Haoyu Wang
Haoyu's subject area is PhD Management. Haoyu's PhD project title is 'How government carbon tax scheme affects the liner shipping carrier's cooperation in supply chain management?'. Read more about Haoyu's research.
Project title
How government carbon tax scheme affects the liner shipping carrier's cooperation in supply chain management?
Supervisors
- Professor Jingxin Dong
Contact
Email: h.wang41@newcastle.ac.uk
Project description
With the increasing number of countries facing the environmental problem, appropriately managing the carbon emission is becoming one of the most urgent targets for the government around the world. At the same time, as the main source of carbon emission, shipping industry is suffering the empty container management issue deeply.
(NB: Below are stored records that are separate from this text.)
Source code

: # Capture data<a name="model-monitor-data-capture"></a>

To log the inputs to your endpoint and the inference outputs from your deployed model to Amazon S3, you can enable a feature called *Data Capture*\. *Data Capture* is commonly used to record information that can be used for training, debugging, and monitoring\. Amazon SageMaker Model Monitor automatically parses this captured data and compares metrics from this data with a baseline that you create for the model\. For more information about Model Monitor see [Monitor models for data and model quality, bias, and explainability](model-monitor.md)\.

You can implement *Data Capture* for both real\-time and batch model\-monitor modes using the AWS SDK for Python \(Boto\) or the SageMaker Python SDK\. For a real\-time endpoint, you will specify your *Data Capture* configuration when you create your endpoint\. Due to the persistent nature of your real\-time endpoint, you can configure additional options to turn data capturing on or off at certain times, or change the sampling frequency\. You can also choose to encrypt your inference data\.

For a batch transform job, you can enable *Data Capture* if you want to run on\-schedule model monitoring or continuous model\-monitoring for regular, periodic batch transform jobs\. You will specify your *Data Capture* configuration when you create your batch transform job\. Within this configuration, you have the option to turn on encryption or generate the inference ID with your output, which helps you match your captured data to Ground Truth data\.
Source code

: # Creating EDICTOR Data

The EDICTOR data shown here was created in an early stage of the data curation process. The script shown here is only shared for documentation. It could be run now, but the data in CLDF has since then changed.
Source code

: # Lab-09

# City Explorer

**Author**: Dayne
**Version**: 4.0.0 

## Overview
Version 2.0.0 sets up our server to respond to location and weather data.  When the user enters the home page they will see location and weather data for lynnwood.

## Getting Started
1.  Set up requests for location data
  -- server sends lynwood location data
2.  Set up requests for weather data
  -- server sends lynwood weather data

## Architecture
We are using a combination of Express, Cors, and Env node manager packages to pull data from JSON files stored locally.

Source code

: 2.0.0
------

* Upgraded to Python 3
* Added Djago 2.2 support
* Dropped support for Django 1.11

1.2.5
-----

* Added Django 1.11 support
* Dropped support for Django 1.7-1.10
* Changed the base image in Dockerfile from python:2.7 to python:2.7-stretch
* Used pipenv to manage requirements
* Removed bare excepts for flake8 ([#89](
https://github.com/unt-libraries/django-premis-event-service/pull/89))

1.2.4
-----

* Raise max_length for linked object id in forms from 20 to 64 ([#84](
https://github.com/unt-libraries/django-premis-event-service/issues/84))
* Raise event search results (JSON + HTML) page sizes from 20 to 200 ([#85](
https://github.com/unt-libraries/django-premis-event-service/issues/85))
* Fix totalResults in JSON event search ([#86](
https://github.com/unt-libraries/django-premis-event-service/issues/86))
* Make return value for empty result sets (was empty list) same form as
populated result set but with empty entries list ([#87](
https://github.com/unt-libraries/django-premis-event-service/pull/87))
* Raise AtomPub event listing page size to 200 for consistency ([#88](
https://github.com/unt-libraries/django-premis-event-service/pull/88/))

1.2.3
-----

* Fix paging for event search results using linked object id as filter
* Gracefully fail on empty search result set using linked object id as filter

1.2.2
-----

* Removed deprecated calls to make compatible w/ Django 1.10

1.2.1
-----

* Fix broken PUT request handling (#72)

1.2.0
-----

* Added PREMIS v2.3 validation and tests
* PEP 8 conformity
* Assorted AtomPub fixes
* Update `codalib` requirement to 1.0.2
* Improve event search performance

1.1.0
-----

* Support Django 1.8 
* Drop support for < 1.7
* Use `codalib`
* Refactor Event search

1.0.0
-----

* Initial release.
Specifically, due to the imbalance of global supply and demand, the empty container accumulation in seaboard terminal has attracted a great attention. Therefore, how to fix the accumulation problem and improve the efficiency of empty container utilization given the impact of government carbon tax is becoming academically valuable and investigable.
To deeply explore the topic, this thesis assumes that two ocean shipping carriers conduct the cooperation with each other in a port area given the impact of government carbon tax. Under the impact of government carbon taxation scheme, two carriers could conditionally share the empty container bilaterally to improve the using utilisation. Two models are introduced in the thesis, which are the centralised and decentralised decision-making model. The centralised decision-making model assumes that two ocean carriers completely work together and always make the optimal sharing strategy given the impact of carbon tax. The decentralised model is more realistic, it assumes that two carriers sign a specific contract to split the container sharing costs or benefits. If the contract is appropriately made, then the profit that two carriers gain in the in the decentralised model can be coordinated with that in the centralised model. Many types can be applied in the coordination mechanism, this thesis applies the buy-back contract and revenue-sharing contract in investigating the impact of government carbon tax on the coordination mechanism. Firstly, by applying a buy-back contract, the system coordination is achieved when the contract is appropriately made given the impact of carbon tax. In this situation, the carbon tax is only a constant parameter. Secondly, the government carbon tax is considered as an exogenous variable to investigate the carbon tax conditions that could coordinate the system by applying a revenue-sharing contract. Lastly, by involving government’s social welfare model, the carbon tax is considered as a decision variable. Both carriers and government form a standard Stackelberg game where the government is the leader and the shipping companies are the followers. The research purpose is not only coordinating the cooperation system by applying the buy-back contract, but it also maximises the government total social welfare.
This dissertation concludes several valuable managerial insights: (1) Both buy-back contract and revenue-sharing contract can be applied to conditionally coordinate the empty container sharing system between two container carrier given the impact of government carbon tax impact. (2) No matter which contract is applied, the carbon tax can significantly affect two carriers’ cooperation and coordination mechanism and it should be constrained within a specific range to guarantee the coordination. (3) Two shipping carriers’ cooperation and coordination can be maintained as well as the total government social welfare is maximised as long as the government appropriately set the carbon tax rate.